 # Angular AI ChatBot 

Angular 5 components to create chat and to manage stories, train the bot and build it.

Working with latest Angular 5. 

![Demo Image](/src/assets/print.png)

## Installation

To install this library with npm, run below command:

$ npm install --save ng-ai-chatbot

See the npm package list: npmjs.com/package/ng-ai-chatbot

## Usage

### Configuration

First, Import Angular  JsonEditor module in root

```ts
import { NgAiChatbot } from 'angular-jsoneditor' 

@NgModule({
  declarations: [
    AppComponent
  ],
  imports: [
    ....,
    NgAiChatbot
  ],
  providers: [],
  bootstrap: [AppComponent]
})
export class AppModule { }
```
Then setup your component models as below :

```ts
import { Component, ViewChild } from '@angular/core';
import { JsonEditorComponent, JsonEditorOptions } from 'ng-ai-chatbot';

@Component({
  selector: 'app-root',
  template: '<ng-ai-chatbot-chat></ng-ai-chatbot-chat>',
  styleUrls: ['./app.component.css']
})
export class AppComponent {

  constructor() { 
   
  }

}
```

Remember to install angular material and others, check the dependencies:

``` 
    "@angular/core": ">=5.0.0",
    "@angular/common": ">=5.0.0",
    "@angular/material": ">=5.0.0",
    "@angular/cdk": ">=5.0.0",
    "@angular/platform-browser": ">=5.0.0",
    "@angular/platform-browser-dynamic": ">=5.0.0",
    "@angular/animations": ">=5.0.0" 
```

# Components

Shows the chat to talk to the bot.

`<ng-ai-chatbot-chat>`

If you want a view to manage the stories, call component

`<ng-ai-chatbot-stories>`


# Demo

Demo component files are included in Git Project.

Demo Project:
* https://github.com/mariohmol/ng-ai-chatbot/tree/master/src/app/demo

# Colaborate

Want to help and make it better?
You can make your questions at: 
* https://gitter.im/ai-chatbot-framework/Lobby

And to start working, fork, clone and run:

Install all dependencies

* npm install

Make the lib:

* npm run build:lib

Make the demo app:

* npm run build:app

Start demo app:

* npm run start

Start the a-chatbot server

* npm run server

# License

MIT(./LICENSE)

_ _ _ _ _ _ _

## What needs to be done
Word for word, set down each line of the material.

## Task output
 # Angular AI ChatBot 

Angular 5 components to create chat and to manage stories, train the bot and build it.

Working with latest Angular 5. 

![Demo Image](/src/assets/print.png)

## Installation

To install this library with npm, run below command:

$ npm install --save ng-ai-chatbot

See the npm package list: npmjs.com/package/ng-ai-chatbot

## Usage

### Configuration

First, Import Angular  JsonEditor module in root

```ts
import { NgAiChatbot } from 'angular-jsoneditor' 

@NgModule({
  declarations: [
    AppComponent
  ],
  imports: [
    ....,
    NgAiChatbot
  ],
  providers: [],
  bootstrap: [AppComponent]
})
export class AppModule { }
```
Then setup your component models as below :

```ts
import { Component, ViewChild } from '@angular/core';
import { JsonEditorComponent, JsonEditorOptions } from 'ng-ai-chatbot';

@Component({
  selector: 'app-root',
  template: '<ng-ai-chatbot-chat></ng-ai-chatbot-chat>',
  styleUrls: ['./app.component.css']
})
export class AppComponent {

  constructor() { 
   
  }

}
```

Remember to install angular material and others, check the dependencies:

``` 
    "@angular/core": ">=5.0.0",
    "@angular/common": ">=5.0.0",
    "@angular/material": ">=5.0.0",
    "@angular/cdk": ">=5.0.0",
    "@angular/platform-browser": ">=5.0.0",
    "@angular/platform-browser-dynamic": ">=5.0.0",
    "@angular/animations": ">=5.0.0" 
```

# Components

Shows the chat to talk to the bot.

`<ng-ai-chatbot-chat>`

If you want a view to manage the stories, call component

`<ng-ai-chatbot-stories>`


# Demo

Demo component files are included in Git Project.

Demo Project:
* https://github.com/mariohmol/ng-ai-chatbot/tree/master/src/app/demo

# Colaborate

Want to help and make it better?
You can make your questions at: 
* https://gitter.im/ai-chatbot-framework/Lobby

And to start working, fork, clone and run:

Install all dependencies

* npm install

Make the lib:

* npm run build:lib

Make the demo app:

* npm run build:app

Start demo app:

* npm run start

Start the a-chatbot server

* npm run server

# License

MIT(./LICENSE)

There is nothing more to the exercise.